Well, Darrington aside, I'll put in a plug for the greater *Puget Sound* area.  We have quite a number of jam sessions going on in places like Snohomish (Maltby), Seattle, North Bend and Kent.  There's a little music festival that goes on every February called Wintergrass.  And then there's all sorts of great bluegrass festivals all summer log throughout the state.  We even have a weekly bluegrass music program on public radio called *Bluegrass Ramble* (91.3FM or www.kbcs.fm) on Sunday at noon.

One can find all sorts of information at the Washington Bluegrass Association website.

Links, links and more links!

P.S. - I as I reread the OP I see he was looking for "small" cities.  Sorry 'bout dat!  I guess one could call towns like Snohomish, North Bend and Kent a small town.

----------


## barney 59

Maybe it's not a town at all that is the center of bluegrass activity. Maybe it's a back porch somewhere in South West Virginia not far from Bristol (and a stones throw from Kentucky,Tennessee,North Carolina and West Virginia) that is the geographic center of Bluegrass activity. I kind of hope so. That's kind of where it has always been. If it's not there then and unless someone pops up with some evidence to the contrary the winner so far seems to be San Francisco,with Seattle as another left coast runner up.

----------


## Spruce

> If it's not there then and unless someone pops up with some evidence to the contrary the winner so far seems to be San Francisco,with Seattle as another left coast runner up.


Prague.

----------


## barney 59

> Prague.


Humm...let's hope the polka influence doesn't catch on!

----------


## John Ritchhart

Asheville, N.C.

----------


## Brett Byers

Boulder, CO for sure.  Not sure if you consider that too close to Nederland though.  A strong bluegrass scene in Boulder, with a bunch of hot pickers who like to take bluegrass to outerspace.

----------


## Mandobike

State College, PA, is not a bluegrass town (although, sadly, it has gained notoriety recently for other reasons).  I have lived here for 36 years, and the number of pickers has always been small, and the demand for bluegrass entertainment equally small.  You have to leave town to play and to listen.  I'm retired now, and my husband can retire in three years.  At that point, we'll likely move south--probably to western NC or eastern TN, where we think we'll find a HECK of a lot more bluegrass.

Celia

----------


## greg_tsam

Winner?  When did this become a contest?

----------


## JeffD

I am beginning to think it easier to mke a list of places where it would be hard to find a bluegrass picker.

----------


## Elliot Luber

I wouldn't call New York City a Bluegrass Town yet, but it is growing. There are a few clubs around that feature BlueGrass, and some active pickers. I think a lot of former Grateful Dead fans ("Dead Heads") have discovered bluegrass through Jerry Garcia and Mr. Grisman, and iphone apps and XM Radio are making the music more accessible here in... "Oooooold Brooklyn!"

----------


## mandopete

> ...looking for anything other than giant cities like Seattle, Portland, Chicago, New York, etc etc.
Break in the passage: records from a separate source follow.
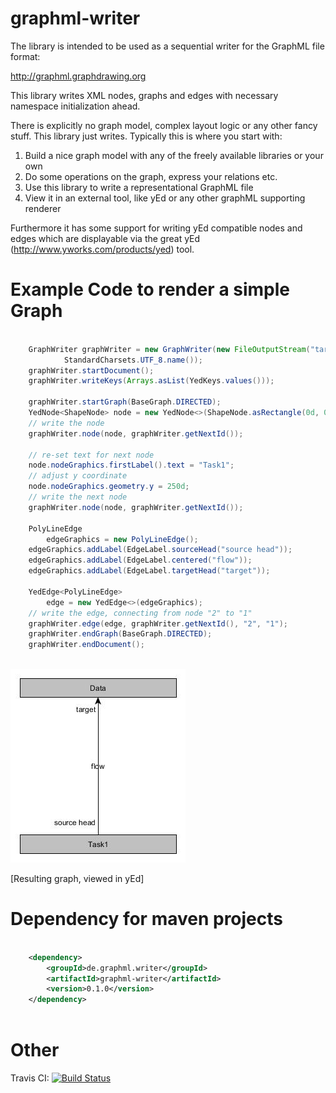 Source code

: graphml-writer
==============

The library is intended to be used as a sequential writer for the GraphML file format:

http://graphml.graphdrawing.org

This library writes XML nodes, graphs and edges with necessary namespace initialization ahead.
 
There is explicitly no graph model, complex layout logic or any other fancy stuff. This library just writes.
Typically this is where you start with: 

1. Build a nice graph model with any of the freely available libraries or your own
2. Do some operations on the graph, express your relations etc.
3. Use this library to write a representational GraphML file
4. View it in an external tool, like yEd or any other graphML supporting renderer

Furthermore it has some support for writing yEd compatible nodes and edges which are displayable via the great yEd (http://www.yworks.com/products/yed) tool.
 
Example Code to render a simple Graph
=====================================

```java

	GraphWriter graphWriter = new GraphWriter(new FileOutputStream("target/simple.graphml"),
			StandardCharsets.UTF_8.name());
	graphWriter.startDocument();
	graphWriter.writeKeys(Arrays.asList(YedKeys.values()));

	graphWriter.startGraph(BaseGraph.DIRECTED);
	YedNode<ShapeNode> node = new YedNode<>(ShapeNode.asRectangle(0d, 0d, 250d, 30d, "Data"));
	// write the node
	graphWriter.node(node, graphWriter.getNextId());
	
	// re-set text for next node
	node.nodeGraphics.firstLabel().text = "Task1";
	// adjust y coordinate
	node.nodeGraphics.geometry.y = 250d;
	// write the next node
	graphWriter.node(node, graphWriter.getNextId());
	
	PolyLineEdge
		edgeGraphics = new PolyLineEdge();
	edgeGraphics.addLabel(EdgeLabel.sourceHead("source head"));
	edgeGraphics.addLabel(EdgeLabel.centered("flow"));
	edgeGraphics.addLabel(EdgeLabel.targetHead("target"));
	
	YedEdge<PolyLineEdge>
		edge = new YedEdge<>(edgeGraphics);
	// write the edge, connecting from node "2" to "1"
	graphWriter.edge(edge, graphWriter.getNextId(), "2", "1");
	graphWriter.endGraph(BaseGraph.DIRECTED);
	graphWriter.endDocument();
	
```

![](https://github.com/bzim/graphml-writer/blob/develop/doc/images/simple.jpg)

[Resulting graph, viewed in yEd]

Dependency for maven projects
============================================

```xml

	<dependency>
		<groupId>de.graphml.writer</groupId>
		<artifactId>graphml-writer</artifactId>
		<version>0.1.0</version>
	</dependency>
		
```

Other
=====
Travis CI: [![Build Status](https://travis-ci.org/bzim/graphml-writer.svg?branch=develop)](https://travis-ci.org/bzim/graphml-writer)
Funny, I never think of Seattle or Portland as a "giant" city on par with New York.

----------


## mandopete

> I am beginning to think it easier to mke a list of places where it would be hard to find a bluegrass picker.


Tierra Del Fuego?

----------


## Scotti Adams

Although not so much anymore...Dayton,Ohio was a hot bed for grass. We had the Osbornes, Red Allen, Frank Wakefield, the Allen Bros, Hot Mud Family, Dry Branch Fire Squad and alot more . Just to the south there was alot of action in Cincy/Ky area with Earl Taylor, Katie Laur etc. There are still venues in both towns that have grass. The  Canal Street Tavern  in Dayton and in Cincy?Ky there is the Richwood Opry which is ran by Gary Strong. Both of these places have top named acts on a regular bases.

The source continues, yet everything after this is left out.